Bob -- Sorry, the missing phrase is "with respect to our knowledge, understanding and technology".

The best SF provides a credible extrapolation based on our knowledge, understanding and technology. Asimov, Niven and Heinlein come to mind.

The best fantasy defines its own basis with little or no regard for our current knowledge, understanding and technology (and sometimes anti-technology as its basis). Norton comes to mind.

Posted by: has407 on August 28, 2006 at 2:41 AM | PERMALINK

Welcome back, Kevin. Glad you had a good time, and better you than me. I'll wait to attend the The Harold Robbins Memorial Cheesy Pulp Novel You Just Can't Put Down Convention, thank you very much.

But my favorite science fiction film is Blade Runner: The Director's Cut.
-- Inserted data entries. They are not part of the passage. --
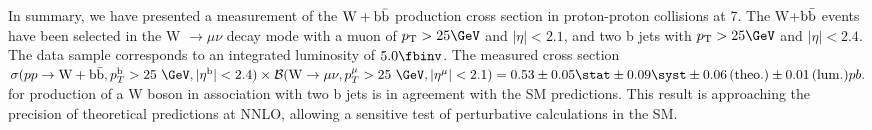 

In summary, we have presented a measurement of the $\mathrm{W+\mathrm{b\bar{b}}}$ production
cross section in proton-proton collisions at 7\TeV. The W+$\mathrm{b\bar{b}}$ events
have been  selected in the W $\to \mu\nu$ decay mode with a 
muon of $\pt>25\GeV$ and $|\eta|<2.1$, and two b jets with $\pt>25\GeV$ and $|\eta|<2.4$. 
The data sample corresponds to an integrated luminosity of $5.0\fbinv$.
The measured cross section 
$\sigma(pp\rightarrow \mathrm{W} + \bbbar, p_T^{\mathrm{b}}>25~\GeV, |\eta^{\mathrm{b}}|<2.4)\times {\cal{B}}(\Wmn, p_T^{\mu}>25~\GeV, |\eta^{\mu}|<2.1) =0.53\pm  0.05\stat \pm 0.09 \syst \pm 0.06 \theo \pm 0.01\lumi pb.$
for production of a W boson in association with two b jets is in agreement with
the SM predictions.
This result is approaching the precision of theoretical predictions at NNLO, 
allowing a sensitive test of perturbative calculations
in the SM.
Posted by: Donald from Hawaii on August 28, 2006 at 2:43 AM | PERMALINK

has407:

I'll go with that definition, yes.

Donald from Hawaii:

OMG, I had to read Harold Robbins for my American Studies major. Sidney Sheldon, too. Oh and a "rape fiction" romance novel by a Patricia sombody. Can't forget rape fiction :)

Bob

Posted by: rmck1 on August 28, 2006 at 2:47 AM | PERMALINK

carl >"...the Hinterlands is ... something special. I don't even know how else to describe it, but it sticks with you..."

Oh Yea !

"When Hiro hit the switch, I was dreaming of Paris, dreaming of wet, dark streets in winter. The pain came oscillating up from the floor of my skull, exploding behind my eyes in a wall of blue neon; I jackknifed up out of the mesh hammock, screaming. I always scream; I make a point of it. Feedback raged in my skull. The pain switch is an auxiliary circuit in the bonephone implant, patched directly into the pain centers, just the thing for cutting through a surrogate`s barbiturate fog. It took a few seconds for my life to fall together, icebergs of biography looming through the fog: who I was, where I was, what I was doing there, who was waking me.

Hiro`s voice came crackling into my head through the bone-conduction implant. "Damn, Toby. Know what it does to my ears, you scream like that ?"

"Know how much I care about your ears, Dr. Nagashima ? I care about them as much as-"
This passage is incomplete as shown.